- INFORMATION GIVEN -
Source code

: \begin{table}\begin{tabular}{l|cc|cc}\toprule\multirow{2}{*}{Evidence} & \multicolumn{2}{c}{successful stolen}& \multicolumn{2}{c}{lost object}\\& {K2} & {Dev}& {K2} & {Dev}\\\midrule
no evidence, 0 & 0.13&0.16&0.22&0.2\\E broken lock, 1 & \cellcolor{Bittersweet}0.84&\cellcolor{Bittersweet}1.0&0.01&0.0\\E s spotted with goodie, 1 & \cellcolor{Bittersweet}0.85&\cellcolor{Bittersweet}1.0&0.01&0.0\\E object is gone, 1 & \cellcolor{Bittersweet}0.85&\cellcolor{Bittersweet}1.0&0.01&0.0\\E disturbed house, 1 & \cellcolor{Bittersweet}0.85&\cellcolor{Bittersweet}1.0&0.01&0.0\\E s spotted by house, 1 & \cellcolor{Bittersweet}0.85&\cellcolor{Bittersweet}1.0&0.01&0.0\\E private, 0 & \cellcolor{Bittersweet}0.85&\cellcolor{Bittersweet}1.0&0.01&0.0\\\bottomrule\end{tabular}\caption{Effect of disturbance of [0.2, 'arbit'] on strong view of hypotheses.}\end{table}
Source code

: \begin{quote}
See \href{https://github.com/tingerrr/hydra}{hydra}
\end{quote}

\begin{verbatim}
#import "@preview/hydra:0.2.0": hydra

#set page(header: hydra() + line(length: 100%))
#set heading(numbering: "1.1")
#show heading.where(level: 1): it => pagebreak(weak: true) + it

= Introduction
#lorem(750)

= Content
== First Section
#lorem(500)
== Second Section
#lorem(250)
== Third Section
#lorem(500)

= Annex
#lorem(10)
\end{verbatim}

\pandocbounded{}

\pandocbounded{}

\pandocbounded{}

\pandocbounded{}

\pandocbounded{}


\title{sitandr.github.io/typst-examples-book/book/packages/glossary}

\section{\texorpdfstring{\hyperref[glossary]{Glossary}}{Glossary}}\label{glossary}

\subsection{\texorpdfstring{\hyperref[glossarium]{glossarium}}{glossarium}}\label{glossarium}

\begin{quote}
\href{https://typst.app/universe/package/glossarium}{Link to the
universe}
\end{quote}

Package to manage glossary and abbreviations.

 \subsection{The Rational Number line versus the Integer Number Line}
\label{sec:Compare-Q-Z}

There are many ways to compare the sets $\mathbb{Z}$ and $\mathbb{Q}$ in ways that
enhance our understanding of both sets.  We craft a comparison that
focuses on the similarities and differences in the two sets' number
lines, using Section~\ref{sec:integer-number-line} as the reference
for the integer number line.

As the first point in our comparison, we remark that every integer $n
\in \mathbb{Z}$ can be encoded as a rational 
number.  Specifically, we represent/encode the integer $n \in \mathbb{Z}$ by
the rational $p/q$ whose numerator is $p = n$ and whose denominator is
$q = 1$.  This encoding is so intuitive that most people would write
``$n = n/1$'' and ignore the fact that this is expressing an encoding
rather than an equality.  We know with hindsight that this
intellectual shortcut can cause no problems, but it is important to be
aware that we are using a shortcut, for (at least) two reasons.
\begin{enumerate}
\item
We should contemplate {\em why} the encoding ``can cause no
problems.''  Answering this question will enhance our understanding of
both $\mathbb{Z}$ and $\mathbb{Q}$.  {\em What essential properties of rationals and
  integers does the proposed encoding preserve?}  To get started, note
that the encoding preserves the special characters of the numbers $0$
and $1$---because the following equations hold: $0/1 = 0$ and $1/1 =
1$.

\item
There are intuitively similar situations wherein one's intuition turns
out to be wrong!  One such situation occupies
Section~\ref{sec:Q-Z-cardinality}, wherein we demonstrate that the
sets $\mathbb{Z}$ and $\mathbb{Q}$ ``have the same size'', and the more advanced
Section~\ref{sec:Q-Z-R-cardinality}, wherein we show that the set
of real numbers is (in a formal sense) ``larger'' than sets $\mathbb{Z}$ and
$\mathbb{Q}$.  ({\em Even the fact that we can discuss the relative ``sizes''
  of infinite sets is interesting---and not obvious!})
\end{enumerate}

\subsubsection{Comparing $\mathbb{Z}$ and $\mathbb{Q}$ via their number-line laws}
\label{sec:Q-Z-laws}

- ASSIGNMENT -
Give a verbatim copy of the material above.

- TASK ANSWER -
Source code

: \begin{table}\begin{tabular}{l|cc|cc}\toprule\multirow{2}{*}{Evidence} & \multicolumn{2}{c}{successful stolen}& \multicolumn{2}{c}{lost object}\\& {K2} & {Dev}& {K2} & {Dev}\\\midrule
no evidence, 0 & 0.13&0.16&0.22&0.2\\E broken lock, 1 & \cellcolor{Bittersweet}0.84&\cellcolor{Bittersweet}1.0&0.01&0.0\\E s spotted with goodie, 1 & \cellcolor{Bittersweet}0.85&\cellcolor{Bittersweet}1.0&0.01&0.0\\E object is gone, 1 & \cellcolor{Bittersweet}0.85&\cellcolor{Bittersweet}1.0&0.01&0.0\\E disturbed house, 1 & \cellcolor{Bittersweet}0.85&\cellcolor{Bittersweet}1.0&0.01&0.0\\E s spotted by house, 1 & \cellcolor{Bittersweet}0.85&\cellcolor{Bittersweet}1.0&0.01&0.0\\E private, 0 & \cellcolor{Bittersweet}0.85&\cellcolor{Bittersweet}1.0&0.01&0.0\\\bottomrule\end{tabular}\caption{Effect of disturbance of [0.2, 'arbit'] on strong view of hypotheses.}\end{table}
Source code

: \begin{quote}
See \href{https://github.com/tingerrr/hydra}{hydra}
\end{quote}

\begin{verbatim}
#import "@preview/hydra:0.2.0": hydra

#set page(header: hydra() + line(length: 100%))
#set heading(numbering: "1.1")
#show heading.where(level: 1): it => pagebreak(weak: true) + it

= Introduction
#lorem(750)

= Content
== First Section
#lorem(500)
== Second Section
#lorem(250)
== Third Section
#lorem(500)

= Annex
#lorem(10)
\end{verbatim}

\pandocbounded{}

\pandocbounded{}

\pandocbounded{}

\pandocbounded{}

\pandocbounded{}


\title{sitandr.github.io/typst-examples-book/book/packages/glossary}

\section{\texorpdfstring{\hyperref[glossary]{Glossary}}{Glossary}}\label{glossary}

\subsection{\texorpdfstring{\hyperref[glossarium]{glossarium}}{glossarium}}\label{glossarium}

\begin{quote}
\href{https://typst.app/universe/package/glossarium}{Link to the
universe}
\end{quote}

Package to manage glossary and abbreviations.

 \subsection{The Rational Number line versus the Integer Number Line}
\label{sec:Compare-Q-Z}

There are many ways to compare the sets $\mathbb{Z}$ and $\mathbb{Q}$ in ways that
enhance our understanding of both sets.  We craft a comparison that
focuses on the similarities and differences in the two sets' number
lines, using Section~\ref{sec:integer-number-line} as the reference
for the integer number line.

As the first point in our comparison, we remark that every integer $n
\in \mathbb{Z}$ can be encoded as a rational 
number.  Specifically, we represent/encode the integer $n \in \mathbb{Z}$ by
the rational $p/q$ whose numerator is $p = n$ and whose denominator is
$q = 1$.  This encoding is so intuitive that most people would write
``$n = n/1$'' and ignore the fact that this is expressing an encoding
rather than an equality.  We know with hindsight that this
intellectual shortcut can cause no problems, but it is important to be
aware that we are using a shortcut, for (at least) two reasons.
\begin{enumerate}
\item
We should contemplate {\em why} the encoding ``can cause no
problems.''  Answering this question will enhance our understanding of
both $\mathbb{Z}$ and $\mathbb{Q}$.  {\em What essential properties of rationals and
  integers does the proposed encoding preserve?}  To get started, note
that the encoding preserves the special characters of the numbers $0$
and $1$---because the following equations hold: $0/1 = 0$ and $1/1 =
1$.

\item
There are intuitively similar situations wherein one's intuition turns
out to be wrong!  One such situation occupies
Section~\ref{sec:Q-Z-cardinality}, wherein we demonstrate that the
sets $\mathbb{Z}$ and $\mathbb{Q}$ ``have the same size'', and the more advanced
Section~\ref{sec:Q-Z-R-cardinality}, wherein we show that the set
of real numbers is (in a formal sense) ``larger'' than sets $\mathbb{Z}$ and
$\mathbb{Q}$.  ({\em Even the fact that we can discuss the relative ``sizes''
  of infinite sets is interesting---and not obvious!})
\end{enumerate}

\subsubsection{Comparing $\mathbb{Z}$ and $\mathbb{Q}$ via their number-line laws}
\label{sec:Q-Z-laws}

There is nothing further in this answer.